Chiesa di Santa Marta

Uno scrigno di segreti. La piccola chiesa di Santa Marta si trova nel cuore del centro storico di Napoli, sul Decumano Inferiore, tra via Benedetto Croce e via San Sebastiano. L’edificio, voluto dalla Regina Margherita di Durazzo, fu fondato nel 1400 e diventò sede della Confraternita dei Disciplinati. Nel XVII secolo (1647), però, durante la rivoluzione di Masaniello, venne occupata dagli spagnoli per stanare i rivoltosi che si erano rifugiati al suo interno, in quell’occasione fu derubata dei suoi tesori e distrutta. Venne ricostruita nel 1650 e decorata da vari pittori tra cui Andrea Vaccaro.

L’ingresso, su Via San Sebastiano, mostra l’impianto originario angioino: il portale presenta un arco ribassato “catalano” in piperno e marmo e, sempre al periodo angioino, risalgono anche le finestre gotiche (murate) sul lato che si affaccia di fronte al campanile della Basilica di Santa Chiara.
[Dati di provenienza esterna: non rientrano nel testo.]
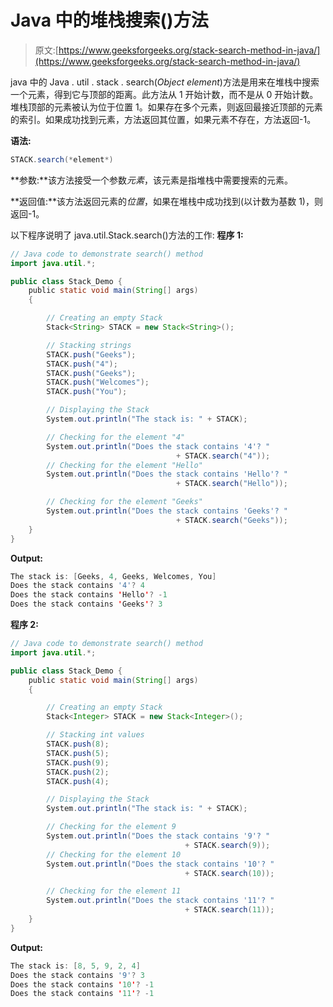 # Java 中的堆栈搜索()方法

> 原文:[https://www.geeksforgeeks.org/stack-search-method-in-java/](https://www.geeksforgeeks.org/stack-search-method-in-java/)

java 中的 Java . util . stack . search(*Object element*)方法是用来在堆栈中搜索一个元素，得到它与顶部的距离。此方法从 1 开始计数，而不是从 0 开始计数。堆栈顶部的元素被认为位于位置 1。如果存在多个元素，则返回最接近顶部的元素的索引。如果成功找到元素，方法返回其位置，如果元素不存在，方法返回-1。

**语法:**

```java
STACK.search(*element*)
```

**参数:**该方法接受一个参数*元素*，该元素是指堆栈中需要搜索的元素。

**返回值:**该方法返回元素的*位置*，如果在堆栈中成功找到(以计数为基数 1)，则返回-1。

以下程序说明了 java.util.Stack.search()方法的工作:
**程序 1:**

```java
// Java code to demonstrate search() method
import java.util.*;

public class Stack_Demo {
    public static void main(String[] args)
    {

        // Creating an empty Stack
        Stack<String> STACK = new Stack<String>();

        // Stacking strings
        STACK.push("Geeks");
        STACK.push("4");
        STACK.push("Geeks");
        STACK.push("Welcomes");
        STACK.push("You");

        // Displaying the Stack
        System.out.println("The stack is: " + STACK);

        // Checking for the element "4"
        System.out.println("Does the stack contains '4'? "
                                     + STACK.search("4"));
        // Checking for the element "Hello"
        System.out.println("Does the stack contains 'Hello'? "
                                     + STACK.search("Hello"));

        // Checking for the element "Geeks"
        System.out.println("Does the stack contains 'Geeks'? "
                                     + STACK.search("Geeks"));
    }
}
```

**Output:**

```java
The stack is: [Geeks, 4, Geeks, Welcomes, You]
Does the stack contains '4'? 4
Does the stack contains 'Hello'? -1
Does the stack contains 'Geeks'? 3

```

**程序 2:**

```java
// Java code to demonstrate search() method
import java.util.*;

public class Stack_Demo {
    public static void main(String[] args)
    {

        // Creating an empty Stack
        Stack<Integer> STACK = new Stack<Integer>();

        // Stacking int values
        STACK.push(8);
        STACK.push(5);
        STACK.push(9);
        STACK.push(2);
        STACK.push(4);

        // Displaying the Stack
        System.out.println("The stack is: " + STACK);

        // Checking for the element 9
        System.out.println("Does the stack contains '9'? "
                                       + STACK.search(9));
        // Checking for the element 10
        System.out.println("Does the stack contains '10'? "
                                       + STACK.search(10));

        // Checking for the element 11
        System.out.println("Does the stack contains '11'? "
                                       + STACK.search(11));
    }
}
```

**Output:**

```java
The stack is: [8, 5, 9, 2, 4]
Does the stack contains '9'? 3
Does the stack contains '10'? -1
Does the stack contains '11'? -1

```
L’interno presenta una navata unica con altari marmorei risalenti al XVIII secolo. Su quello maggiore si conserva un dipinto che raffigura Santa Marta di Andrea e Nicola Vaccaro (1670).
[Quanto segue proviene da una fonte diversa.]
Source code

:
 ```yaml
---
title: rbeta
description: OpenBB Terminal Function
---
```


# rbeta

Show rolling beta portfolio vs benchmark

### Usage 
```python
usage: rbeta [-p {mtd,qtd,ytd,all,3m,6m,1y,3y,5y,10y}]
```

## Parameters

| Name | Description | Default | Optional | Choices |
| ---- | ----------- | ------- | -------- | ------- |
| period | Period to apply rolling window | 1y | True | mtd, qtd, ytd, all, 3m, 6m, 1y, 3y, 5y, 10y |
La restante decorazione e gli arredi (stucchi, ornati, pavimenti maiolicati ed arredi lignei) risalgono, invece, alla seconda metà del 1800. Sono custoditi, inoltre, alcuni dipinti d’epoca barocca: un San Luca (ignoto,1651) nella seconda cappella a sinistra ed il Calvario sul secondo altare a sinistra, attribuito ad Andrea d’Aste.

La cripta della chiesa di Santa Marta, custodisce i resti dei ribelli dell’esercito di Masaniello: nel 1647 dopo la morte del loro capo Tommaso Aniello d’Amalfi si asserragliarono nell’edificio sacro, ma vennero comunque trucidati dalle truppe spagnole.